#### WHAT IS BEING ASKED:
Among the lines below, how many carry the string "images"? Reply with a number and nothing else.

#### DATA TO USE:
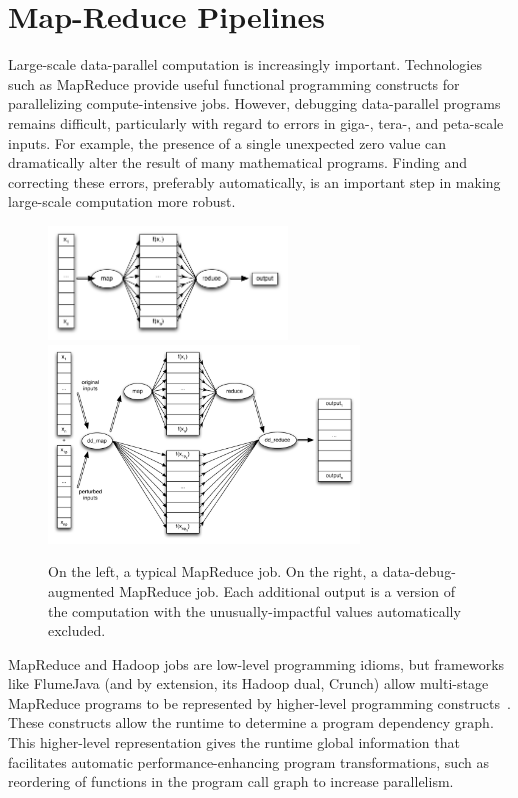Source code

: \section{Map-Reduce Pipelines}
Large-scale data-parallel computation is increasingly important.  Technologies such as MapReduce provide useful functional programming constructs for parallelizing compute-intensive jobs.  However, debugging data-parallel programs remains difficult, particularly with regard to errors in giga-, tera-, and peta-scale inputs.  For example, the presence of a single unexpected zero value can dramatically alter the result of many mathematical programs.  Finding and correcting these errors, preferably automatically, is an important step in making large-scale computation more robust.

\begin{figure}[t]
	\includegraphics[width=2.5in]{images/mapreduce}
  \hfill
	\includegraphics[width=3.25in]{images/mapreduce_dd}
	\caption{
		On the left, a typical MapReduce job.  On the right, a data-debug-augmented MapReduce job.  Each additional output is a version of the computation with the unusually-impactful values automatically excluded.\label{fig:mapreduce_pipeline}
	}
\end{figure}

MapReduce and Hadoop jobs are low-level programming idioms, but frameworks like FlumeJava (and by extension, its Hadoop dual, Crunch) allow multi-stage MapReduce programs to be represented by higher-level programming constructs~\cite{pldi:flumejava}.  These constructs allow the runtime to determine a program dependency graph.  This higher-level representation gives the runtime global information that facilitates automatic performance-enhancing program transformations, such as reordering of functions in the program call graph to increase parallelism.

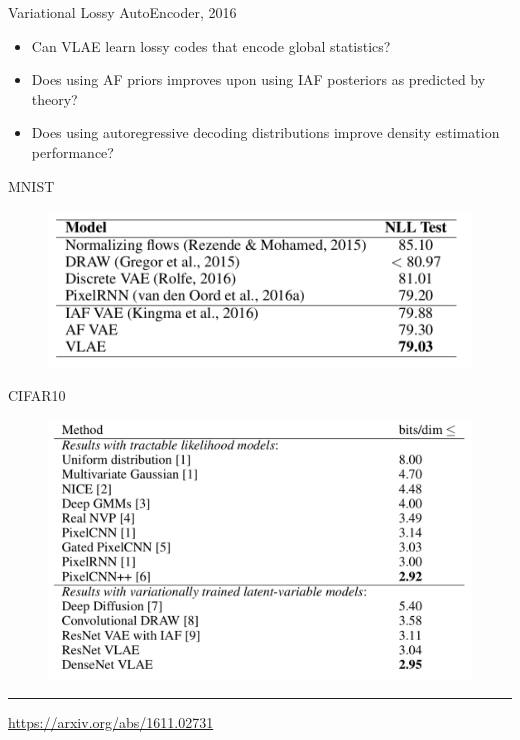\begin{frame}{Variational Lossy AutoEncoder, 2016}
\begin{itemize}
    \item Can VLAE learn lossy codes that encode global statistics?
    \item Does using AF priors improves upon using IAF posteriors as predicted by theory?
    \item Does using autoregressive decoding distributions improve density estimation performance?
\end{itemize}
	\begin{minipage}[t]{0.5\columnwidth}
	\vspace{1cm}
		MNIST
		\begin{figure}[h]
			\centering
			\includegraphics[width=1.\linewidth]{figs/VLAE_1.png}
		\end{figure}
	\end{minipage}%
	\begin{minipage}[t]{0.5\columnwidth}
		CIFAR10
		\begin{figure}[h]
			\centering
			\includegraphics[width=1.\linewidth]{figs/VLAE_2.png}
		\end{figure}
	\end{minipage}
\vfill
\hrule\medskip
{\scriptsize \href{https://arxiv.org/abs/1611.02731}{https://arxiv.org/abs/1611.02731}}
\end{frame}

==

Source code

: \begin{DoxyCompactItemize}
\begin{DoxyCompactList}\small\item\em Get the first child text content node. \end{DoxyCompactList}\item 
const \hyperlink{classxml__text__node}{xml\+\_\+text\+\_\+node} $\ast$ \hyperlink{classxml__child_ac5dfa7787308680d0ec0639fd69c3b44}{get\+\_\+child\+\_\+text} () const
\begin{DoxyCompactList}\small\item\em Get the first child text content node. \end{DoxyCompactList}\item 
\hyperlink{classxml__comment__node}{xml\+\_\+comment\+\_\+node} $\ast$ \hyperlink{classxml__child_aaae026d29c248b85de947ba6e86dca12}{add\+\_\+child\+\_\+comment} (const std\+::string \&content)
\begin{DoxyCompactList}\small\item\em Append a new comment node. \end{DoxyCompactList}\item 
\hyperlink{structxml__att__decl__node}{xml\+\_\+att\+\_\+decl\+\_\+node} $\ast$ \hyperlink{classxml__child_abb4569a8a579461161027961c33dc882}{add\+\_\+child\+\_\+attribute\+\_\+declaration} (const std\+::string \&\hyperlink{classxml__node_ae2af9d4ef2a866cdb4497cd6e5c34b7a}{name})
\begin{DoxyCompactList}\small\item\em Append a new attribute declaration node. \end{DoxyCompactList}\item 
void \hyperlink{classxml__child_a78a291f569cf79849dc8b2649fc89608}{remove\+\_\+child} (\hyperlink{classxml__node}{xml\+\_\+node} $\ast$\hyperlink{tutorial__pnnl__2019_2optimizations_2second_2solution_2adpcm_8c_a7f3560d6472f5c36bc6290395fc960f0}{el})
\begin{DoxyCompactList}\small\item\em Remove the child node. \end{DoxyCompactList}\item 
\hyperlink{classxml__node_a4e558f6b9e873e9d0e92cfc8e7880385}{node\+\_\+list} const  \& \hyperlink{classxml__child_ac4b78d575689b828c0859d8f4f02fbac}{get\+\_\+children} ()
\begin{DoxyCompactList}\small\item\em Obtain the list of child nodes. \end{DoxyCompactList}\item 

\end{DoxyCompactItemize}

#### TASK OUTPUT:
2